[Plain-text document sources]
===

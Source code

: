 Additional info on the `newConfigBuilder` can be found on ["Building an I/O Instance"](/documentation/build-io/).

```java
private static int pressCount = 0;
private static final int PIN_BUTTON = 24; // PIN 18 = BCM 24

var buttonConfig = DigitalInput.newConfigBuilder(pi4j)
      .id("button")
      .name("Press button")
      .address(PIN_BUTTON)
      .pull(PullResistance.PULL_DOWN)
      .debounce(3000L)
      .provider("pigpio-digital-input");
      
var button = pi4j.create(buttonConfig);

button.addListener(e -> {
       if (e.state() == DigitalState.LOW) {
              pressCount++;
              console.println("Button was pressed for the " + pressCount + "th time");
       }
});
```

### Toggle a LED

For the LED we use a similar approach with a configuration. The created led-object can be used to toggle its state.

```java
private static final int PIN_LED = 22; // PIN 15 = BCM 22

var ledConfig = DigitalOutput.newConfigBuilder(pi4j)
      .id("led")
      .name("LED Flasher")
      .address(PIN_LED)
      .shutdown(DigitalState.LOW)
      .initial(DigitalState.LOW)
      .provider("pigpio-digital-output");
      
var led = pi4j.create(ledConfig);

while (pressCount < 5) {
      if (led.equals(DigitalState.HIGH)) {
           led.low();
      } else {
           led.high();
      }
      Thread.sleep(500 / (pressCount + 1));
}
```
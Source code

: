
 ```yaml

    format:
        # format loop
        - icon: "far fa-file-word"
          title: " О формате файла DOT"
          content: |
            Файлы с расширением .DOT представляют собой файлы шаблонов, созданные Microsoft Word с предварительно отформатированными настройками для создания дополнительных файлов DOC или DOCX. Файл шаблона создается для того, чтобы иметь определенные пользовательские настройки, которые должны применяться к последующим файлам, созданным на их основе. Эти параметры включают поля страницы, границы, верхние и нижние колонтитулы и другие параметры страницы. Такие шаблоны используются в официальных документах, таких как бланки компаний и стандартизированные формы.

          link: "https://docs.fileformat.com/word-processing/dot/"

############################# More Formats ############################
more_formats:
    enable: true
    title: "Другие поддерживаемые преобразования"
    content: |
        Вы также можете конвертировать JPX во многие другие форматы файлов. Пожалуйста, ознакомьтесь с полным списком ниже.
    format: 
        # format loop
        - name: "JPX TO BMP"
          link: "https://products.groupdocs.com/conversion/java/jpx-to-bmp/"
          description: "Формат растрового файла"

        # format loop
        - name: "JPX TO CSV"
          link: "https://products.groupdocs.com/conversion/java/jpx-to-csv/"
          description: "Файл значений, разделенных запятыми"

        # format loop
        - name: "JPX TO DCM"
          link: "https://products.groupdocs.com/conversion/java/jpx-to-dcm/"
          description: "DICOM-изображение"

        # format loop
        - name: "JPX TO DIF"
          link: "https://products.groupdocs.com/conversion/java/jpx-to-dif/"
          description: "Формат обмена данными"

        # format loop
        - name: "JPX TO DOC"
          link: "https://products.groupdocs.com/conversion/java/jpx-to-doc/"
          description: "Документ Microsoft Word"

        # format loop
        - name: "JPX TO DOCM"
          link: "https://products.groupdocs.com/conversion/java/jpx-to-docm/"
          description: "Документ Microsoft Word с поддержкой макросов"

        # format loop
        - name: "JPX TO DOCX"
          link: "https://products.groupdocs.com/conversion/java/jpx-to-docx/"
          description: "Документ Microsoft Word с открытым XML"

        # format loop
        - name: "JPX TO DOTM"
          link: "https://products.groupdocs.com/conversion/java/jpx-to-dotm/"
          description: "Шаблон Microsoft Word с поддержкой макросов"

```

===

### What the task asks:
Retype the entries shown above. Keep every word exactly as it is.

### Your response:
Source code

: Additional info on the `newConfigBuilder` can be found on ["Building an I/O Instance"](/documentation/build-io/).

```java
private static int pressCount = 0;
private static final int PIN_BUTTON = 24; // PIN 18 = BCM 24

var buttonConfig = DigitalInput.newConfigBuilder(pi4j)
      .id("button")
      .name("Press button")
      .address(PIN_BUTTON)
      .pull(PullResistance.PULL_DOWN)
      .debounce(3000L)
      .provider("pigpio-digital-input");
      
var button = pi4j.create(buttonConfig);

button.addListener(e -> {
       if (e.state() == DigitalState.LOW) {
              pressCount++;
              console.println("Button was pressed for the " + pressCount + "th time");
       }
});
```

### Toggle a LED

For the LED we use a similar approach with a configuration. The created led-object can be used to toggle its state.

```java
private static final int PIN_LED = 22; // PIN 15 = BCM 22

var ledConfig = DigitalOutput.newConfigBuilder(pi4j)
      .id("led")
      .name("LED Flasher")
      .address(PIN_LED)
      .shutdown(DigitalState.LOW)
      .initial(DigitalState.LOW)
      .provider("pigpio-digital-output");
      
var led = pi4j.create(ledConfig);

while (pressCount < 5) {
      if (led.equals(DigitalState.HIGH)) {
           led.low();
      } else {
           led.high();
      }
      Thread.sleep(500 / (pressCount + 1));
}
```
Source code

:
 ```yaml

    format:
        # format loop
        - icon: "far fa-file-word"
          title: " О формате файла DOT"
          content: |
            Файлы с расширением .DOT представляют собой файлы шаблонов, созданные Microsoft Word с предварительно отформатированными настройками для создания дополнительных файлов DOC или DOCX. Файл шаблона создается для того, чтобы иметь определенные пользовательские настройки, которые должны применяться к последующим файлам, созданным на их основе. Эти параметры включают поля страницы, границы, верхние и нижние колонтитулы и другие параметры страницы. Такие шаблоны используются в официальных документах, таких как бланки компаний и стандартизированные формы.

          link: "https://docs.fileformat.com/word-processing/dot/"

############################# More Formats ############################
more_formats:
    enable: true
    title: "Другие поддерживаемые преобразования"
    content: |
        Вы также можете конвертировать JPX во многие другие форматы файлов. Пожалуйста, ознакомьтесь с полным списком ниже.
    format: 
        # format loop
        - name: "JPX TO BMP"
          link: "https://products.groupdocs.com/conversion/java/jpx-to-bmp/"
          description: "Формат растрового файла"

        # format loop
        - name: "JPX TO CSV"
          link: "https://products.groupdocs.com/conversion/java/jpx-to-csv/"
          description: "Файл значений, разделенных запятыми"

        # format loop
        - name: "JPX TO DCM"
          link: "https://products.groupdocs.com/conversion/java/jpx-to-dcm/"
          description: "DICOM-изображение"

        # format loop
        - name: "JPX TO DIF"
          link: "https://products.groupdocs.com/conversion/java/jpx-to-dif/"
          description: "Формат обмена данными"

        # format loop
        - name: "JPX TO DOC"
          link: "https://products.groupdocs.com/conversion/java/jpx-to-doc/"
          description: "Документ Microsoft Word"

        # format loop
        - name: "JPX TO DOCM"
          link: "https://products.groupdocs.com/conversion/java/jpx-to-docm/"
          description: "Документ Microsoft Word с поддержкой макросов"

        # format loop
        - name: "JPX TO DOCX"
          link: "https://products.groupdocs.com/conversion/java/jpx-to-docx/"
          description: "Документ Microsoft Word с открытым XML"

        # format loop
        - name: "JPX TO DOTM"
          link: "https://products.groupdocs.com/conversion/java/jpx-to-dotm/"
          description: "Шаблон Microsoft Word с поддержкой макросов"

```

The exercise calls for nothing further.